The 2018 Marcellus-Utica Midstream conference (MUM) opened with keynote speaker Robert Phillips, chairman, president and CEO of Crestwood Equity Partners LP, declaring “2017 was a good year, 2018 is going to be a great year” for his company, which operates diversified midstream assets in active basins across the U.S., including a significant gathering operation in the Marcellus.

He also told an audience of about 1,000 in Pittsburgh late January that the Marcellus-Utica’s unparalled natural gas resources have long-term growth potential not only for Crestwood, but also the entire industry. “In our view, it has an endless supply of gas for both the Northeast gas markets and the rest of the U.S.”

Already, the Marcellus-Utica accounts for 35% of natural gas production in the U.S. at about 22 billion cubic feet per day (Bcf/d) to 25 Bcf/d. “It is the largest single source and a vital source to all the markets now,” Phillips said.

But he cautioned that such long-term outlooks for the Marcellus-Utica—particularly beyond 2020—are dependent on several factors, not the least of which is the need for additional infrastructure.

“Today there are approximately 17.5 Bcf/d of pipeline projects underway. Most of those were underwritten by producers,” he said. “We believe most of those projects will largely fill up in the next three years. Therefore, we may be right back here needing more projects to drive more supply development.”

Phillips said Northeast Pennsylvania growth forecasts are entirely contingent on takeaway capacity. “We think it’s dependent on how many projects we can get out,” he said. “We think Northeast Pennsylvania needs another 3 to 5 Bcf/d to realize its full potential.”

Of course, building more takeaway capacity faces regulatory challenges. Phillips said Crestwood operates in several basins across the U.S. so he couldn’t say that the regulatory environment was any more challenging in the Northeast U.S. than anywhere else, but admitted that regulatory difficulties in the Marcellus-Utica are significant and threaten future natural gas growth in the region.

“This is hand-to-hand combat in this region. Not only do we have to deal with the federal regulatory environment, but also numerous state-level regulatory agencies that have to clear to get projects built to evacuate that gas and get it exported,” he said.

For that reason, Phillips said southwestern Marcellus has an advantage that will continue to lead to a “fairly large basin [price] differential” that will work against the producers in Northeast Pennsylvania from an economics standpoint.

Phillips also cited the need to manage the region’s volatility. Crestwood owns 50% of the Stagecoach storage facility in Northeast Pennsylvania. “We live on volatility. We predict more volatility. We’ve seen it this winter,” he said. He said it’s another reason the region needs even more connectivity to manage demand and growth as well as price swings.

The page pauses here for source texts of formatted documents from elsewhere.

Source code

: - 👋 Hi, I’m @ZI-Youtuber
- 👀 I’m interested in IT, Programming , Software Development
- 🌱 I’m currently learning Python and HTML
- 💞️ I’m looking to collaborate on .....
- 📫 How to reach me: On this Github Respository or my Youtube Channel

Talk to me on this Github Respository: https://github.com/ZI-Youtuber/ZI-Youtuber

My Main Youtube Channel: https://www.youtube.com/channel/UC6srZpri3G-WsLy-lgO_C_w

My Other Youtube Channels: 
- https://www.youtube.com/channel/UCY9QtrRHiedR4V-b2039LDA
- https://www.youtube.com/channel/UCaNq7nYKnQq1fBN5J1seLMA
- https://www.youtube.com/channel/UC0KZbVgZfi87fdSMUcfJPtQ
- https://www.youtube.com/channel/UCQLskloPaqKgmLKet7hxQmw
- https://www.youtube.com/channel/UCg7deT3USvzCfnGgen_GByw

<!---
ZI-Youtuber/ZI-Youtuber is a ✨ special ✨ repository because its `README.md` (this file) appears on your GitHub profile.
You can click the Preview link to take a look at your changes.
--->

He said this winter’s cold spell produced a spike in prices. “It’s a real demand event that we haven’t had in about four years. We’ll continue to see that spike when we have that kind of demand and limited supply,” he warned.

Phillips also believes the region has a need for more NGL services.

“We view the Marcellus-Utica as a significant NGL supply basin,” he said. “We expect to go from supply of about 225,000 barrels per day [bbl/d] in 2016 to 300,000 in 2020. In the entire Marcellus region we are currently running about 500,000 to 600,000 bbl/d. Our forecasts have that going to 800,000 to 900,000bbl/d. We need more takeaway and we need more service to the local markets.”

Demand-driven projects

As major pipeline projects, including Rover, Mountain Valley and Atlantic Coast, move forward in their quest to unlock new markets for Appalachian gas, participants at MUM discussed prospects for the next round of projects likely to emerge based on abundant Appalachian gas.

Eureka Midstream president Chris Akers said the impact of the Rover Pipeline, starting up early in 2018, was “going to be positive,” but noted it “was just one piece of getting gas out of the basin. With the Atlantic Coast and Mountain Valley pipelines taking gas to the southeast, and other projects going to the west and northeast, I think the basin is now getting well-shaped to be able to get gas and/or NGL out of the basin.”

Steve Woodward, senior vice president of business development for Antero Resources Corp., cited a “change going toward demand-driven projects,” with the Atlantic Coast Pipeline as an example. “It was a much needed project to come in, and we’re excited to see that project move forward,” he said.

“As far as the future for additional projects out the basin,” Woodward continued, “the thing that I’ve been promoting is the concept of meeting halfway with demand. We’ve been talking to a number of utilities; we’ve been talking to various co-gen projects and combined cycle projects, trying to figure out ways to meet halfway on reservation.”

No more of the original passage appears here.